[Plain-text document sources]

──────────────────────────────

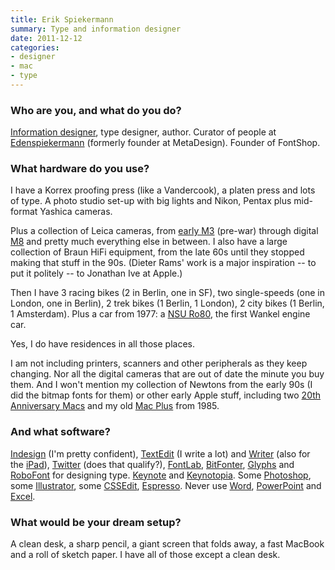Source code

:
 ```yaml
---
title: Erik Spiekermann
summary: Type and information designer
date: 2011-12-12
categories:
- designer
- mac
- type
---
```


### Who are you, and what do you do?

[Information designer](http://www.spiekermann.com/ "Erik's website."), type designer, author. Curator of people at [Edenspiekermann](http://www.edenspiekermann.com/ "Erik's design firm.") (formerly founder at MetaDesign). Founder of FontShop.

### What hardware do you use?

I have a Korrex proofing press (like a Vandercook), a platen press and lots of type. A photo studio set-up with big lights and Nikon, Pentax plus mid-format Yashica cameras.

Plus a collection of Leica cameras, from [early M3][m3] (pre-war) through digital [M8][] and pretty much everything else in between. I also have a large collection of Braun HiFi equipment, from the late 60s until they stopped making that stuff in the 90s. (Dieter Rams' work is a major inspiration -- to put it politely -- to Jonathan Ive at Apple.) 

Then I have 3 racing bikes (2 in Berlin, one in SF), two single-speeds (one in London, one in Berlin), 2 trek bikes (1 Berlin, 1 London), 2 city bikes (1 Berlin, 1 Amsterdam). Plus a car from 1977: a [NSU Ro80][ro-80], the first Wankel engine car.

Yes, I do have residences in all those places.

I am not including printers, scanners and other peripherals as they keep changing. Nor all the digital cameras that are out of date the minute you buy them. And I won't mention my collection of Newtons from the early 90s (I did the bitmap fonts for them) or other early Apple stuff, including two [20th Anniversary Macs][20th-anniversary-macintosh] and my old [Mac Plus][macintosh-plus] from 1985.

### And what software?

[Indesign][] (I'm pretty confident), [TextEdit][] (I write a lot) and [Writer][ia-writer] (also for the [iPad][ia-writer-ios]), [Twitter][] (does that qualify?), [FontLab][fontlab-studio], [BitFonter][], [Glyphs][] and [RoboFont][] for designing type. [Keynote][] and [Keynotopia][]. Some [Photoshop][], some [Illustrator][], some [CSSEdit][], [Espresso][]. Never use [Word][], [PowerPoint][] and [Excel][].

### What would be your dream setup?

A clean desk, a sharp pencil, a giant screen that folds away, a fast MacBook and a roll of sketch paper. I have all of those except a clean desk.

[20th-anniversary-macintosh]: https://en.wikipedia.org/wiki/Twentieth_Anniversary_Macintosh "A limited-edition Macintosh celebrating Apple's 20th birthday."
[bitfonter]: https://old.fontlab.com/font-editor/bitfonter/ "A font editor."
[cssedit]: https://www.macworld.com/article/1131901/cssedit26.html "A stylesheet editor for the Mac."
[espresso]: https://macrabbit.com/espresso/ "A single-window HTML/web tool for the Mac."
[excel]: https://products.office.com/en-us/excel "A spreadsheet application."
[fontlab-studio]: https://old.fontlab.com/font-editor/fontlab-studio/ "Font creation software."
[glyphs]: https://www.glyphsapp.com/ "A font editor for the Mac."
[ia-writer-ios]: https://itunes.apple.com/us/app/ia-writer/id392502056 "A focus-oriented writing application for iOS."
[ia-writer]: https://ia.net/writer/updates/ia-writer-for-mac "A full-screen writing tool for the Mac."
[illustrator]: https://www.adobe.com/products/illustrator.html "A vector graphics editor."
[indesign]: https://www.adobe.com/products/indesign.html "A desktop/web publishing application."
[keynote]: https://www.apple.com/keynote/ "Presentation software for the Mac."
[keynotopia]: https://keynotopia.com/ "Prototyping libraries for Keynote, PowerPoint and OpenOffice."
[m3]: https://en.wikipedia.org/wiki/Leica_M3 "A 35mm rangefinder film camera."
[m8]: https://www.amazon.com/Leica-10-3MP-Digital-Rangefinder-Viewfinder/dp/B000J6FTVK "A 10.3 megapixel digital camera."
[macintosh-plus]: https://en.wikipedia.org/wiki/Macintosh_Plus "The third Macintosh computer."
[photoshop]: https://www.adobe.com/products/photoshop.html "A bitmap image editor."
[powerpoint]: https://products.office.com/en-us/powerpoint "Presentation software."
[ro-80]: https://en.wikipedia.org/wiki/NSU_Ro_80 "A car."
[robofont]: https://doc.robofont.com/ "A font editor for the Mac."
[textedit]: http://web.archive.org/web/20200525165141/https://support.apple.com/en-us/HT2523 "A text editor included with Mac OS X."
[twitter]: https://twitter.com/ "An online micro-blogging platform."
[word]: https://products.office.com/en-us/word "A document editor."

──────────────────────────────

Exercise details:
Omit every picture, and please return the entries exactly from the first line through the line with "I have a Korrex", both included.

Finished exercise:
Source code

:
 ```yaml
---
title: Erik Spiekermann
summary: Type and information designer
date: 2011-12-12
categories:
- designer
- mac
- type
---
```


### Who are you, and what do you do?

[Information designer](http://www.spiekermann.com/ "Erik's website."), type designer, author. Curator of people at [Edenspiekermann](http://www.edenspiekermann.com/ "Erik's design firm.") (formerly founder at MetaDesign). Founder of FontShop.

### What hardware do you use?

I have a Korrex proofing press (like a Vandercook), a platen press and lots of type. A photo studio set-up with big lights and Nikon, Pentax plus mid-format Yashica cameras.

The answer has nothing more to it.